It’s always interesting to see how people interpret disciplines - we all bring our own perspectives to the topic. I know I get things wrong, but it’s not a reason to stop exploring. It’s an opportunity to learn, both to get deeper understanding of my own ways of thinking as well as understanding those of others. One of those areas where I think I have some expertise is Theory of Constraints (TOC), so when topics arise of people discussing how TOC applies or relates in their arena of knowledge, I like to investigate.
A recent examples is Do DevOps and the Theory of Constraints still relate by Will Kelly. The popular origins of DevOps came with The Phoenix Project (my review from 2013), a book that was heavily influenced by Goldratt’s The Goal, the starting point of TOC. Kelly focuses on the TOC five focusing steps and talks about how DevOps relates.
The Five Focusing Steps are
Identify the system’s constraint.
Decide how to exploit the system’s constraint.
Subordinate everything else to the above decision.
Elevate the system’s constraint.
If in any of the above the constraint has been removed, go back to Step 1. Do not let inertia become the constraint.
What does constraint mean in this context? It is the limiting factor - the thing that prevents you from getting more of the desired goal out of the system. (Often the goal here is money - what is the thing that limits us from getting more money from this system.) In this context, there is always a constraint in the system, otherwise we’d be able to get infinite amounts of our goal. These steps are a loop for system improvement.
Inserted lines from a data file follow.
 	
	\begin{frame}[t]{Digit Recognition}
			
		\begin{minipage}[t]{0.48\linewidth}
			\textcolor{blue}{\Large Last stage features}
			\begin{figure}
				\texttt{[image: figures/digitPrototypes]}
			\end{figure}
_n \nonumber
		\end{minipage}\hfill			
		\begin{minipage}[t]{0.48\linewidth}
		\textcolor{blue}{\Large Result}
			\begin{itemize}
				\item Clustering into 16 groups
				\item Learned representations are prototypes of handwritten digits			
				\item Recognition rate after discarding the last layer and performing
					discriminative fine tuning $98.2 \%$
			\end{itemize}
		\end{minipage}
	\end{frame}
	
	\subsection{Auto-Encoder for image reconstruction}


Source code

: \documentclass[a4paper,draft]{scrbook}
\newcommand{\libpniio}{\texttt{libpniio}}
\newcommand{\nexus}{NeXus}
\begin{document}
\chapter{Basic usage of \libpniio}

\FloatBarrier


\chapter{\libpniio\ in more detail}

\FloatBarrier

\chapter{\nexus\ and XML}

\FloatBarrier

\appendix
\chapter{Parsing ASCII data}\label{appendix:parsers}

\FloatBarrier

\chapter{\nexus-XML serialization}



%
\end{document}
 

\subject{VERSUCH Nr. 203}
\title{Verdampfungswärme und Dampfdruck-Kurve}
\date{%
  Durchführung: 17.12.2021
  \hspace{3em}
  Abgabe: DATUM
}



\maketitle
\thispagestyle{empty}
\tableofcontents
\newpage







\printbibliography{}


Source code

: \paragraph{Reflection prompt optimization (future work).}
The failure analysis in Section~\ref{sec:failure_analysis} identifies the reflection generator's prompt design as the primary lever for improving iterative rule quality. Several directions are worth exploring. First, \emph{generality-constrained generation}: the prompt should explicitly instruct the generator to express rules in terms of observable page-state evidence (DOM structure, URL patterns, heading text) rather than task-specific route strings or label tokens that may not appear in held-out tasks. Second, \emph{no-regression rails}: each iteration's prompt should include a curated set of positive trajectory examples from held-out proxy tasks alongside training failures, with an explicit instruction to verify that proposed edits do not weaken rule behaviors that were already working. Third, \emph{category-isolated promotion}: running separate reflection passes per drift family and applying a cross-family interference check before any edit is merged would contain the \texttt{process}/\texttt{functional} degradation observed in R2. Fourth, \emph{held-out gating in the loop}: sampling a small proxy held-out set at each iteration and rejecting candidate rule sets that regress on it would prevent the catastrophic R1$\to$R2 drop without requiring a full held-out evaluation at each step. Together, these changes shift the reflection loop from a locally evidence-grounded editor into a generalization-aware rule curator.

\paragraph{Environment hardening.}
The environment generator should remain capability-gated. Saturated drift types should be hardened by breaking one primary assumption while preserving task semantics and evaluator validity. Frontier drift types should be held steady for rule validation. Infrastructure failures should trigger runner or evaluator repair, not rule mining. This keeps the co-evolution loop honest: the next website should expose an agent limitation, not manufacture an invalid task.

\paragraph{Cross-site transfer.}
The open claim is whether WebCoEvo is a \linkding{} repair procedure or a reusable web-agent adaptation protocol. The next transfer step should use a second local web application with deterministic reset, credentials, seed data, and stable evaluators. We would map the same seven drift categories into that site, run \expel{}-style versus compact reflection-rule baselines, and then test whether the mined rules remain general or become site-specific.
Back to the article about DevOps and TOC, Will Kelly emphasizes “identify the constraint” and talks about some of the more challenging barriers to adoption of DevOps, like company politics and change management. But then he talks about “fixing the constraint”, rather than the TOC perspective of deciding how to exploit the constraint. This is not unusual. Many people see the constraint as something to remove or fix. It’s something bad. (The original language in The Goal used the term “bottleneck” which had even more connotations around “bottleneck busting.”) Notice step 5, however. In some cases, there is a current constraint in the system that really should not be the controlling constraint and can be easily removed. In that case, there is a new constraint, go back to step 1. Where is the constraint now? Is it in a place that makes sense for the whole system - is the constraint where we want it to be? As Will Kelly notes, iteration is key in going through this loop of the Five Focusing Steps.
Then go to step 2. Once we know where the system’s constraint is, how do we take advantage of that? How do we want to make the best use of that constraint to get more and more value out of the entire system. Usually this implies changing policies and practices, rather than spending a lot of money (which is typically step 4 - Elevate). Sometimes these steps can cause the constraint to shift. Go back to Step 1 again.
What about step 3, subordinating everything else to the decisions about how to exploit the constraint? Will Kelly seems to think this no longer applies in a DevOps environment - and it seems he’s shifted from adoption to application of DevOps. He talks about iteration being the key - ever improving. That said, I think this is exactly what the focusing steps are about. What is limiting our ability to grow now? How can we adjust our practices and policies now that we see that?
And step 4, Elevate? Many organizations discover that going through the five focusing steps they don’t need to “Elevate the constraint” right away - this often involves spending significant amount of money on people or equipment. Looping through the first steps often uncovers capacity that has been hidden by the ways of working in the system. When that elevate is required, the whole system has to be ready for it - increasing the capability / capacity at the constraint with a significant investment can easily shift the constraint to another part of the overall system. Are we ready for that?
My take is that with successful DevOps implementations the immediate “problem” that DevOps was meant to solve has been successful. That part of the business system is no longer slowing down the business. Looking at the larger business, something else is now the limiting factor - the constraint has shifted. This happens in The Goal where Alex Rogo realizes his plant is now operating faster than the demand from the market. So now the question is how to find ways to get more demand - decide how to exploit the new constraint and operate the plant according to this new way of working.
I’m happy to have a conversation on this one, as there are always many threads of discussion that I didn’t include here. And of course, there are many aspects of what Will Kelly described that may not have been included in the article that inspired this one.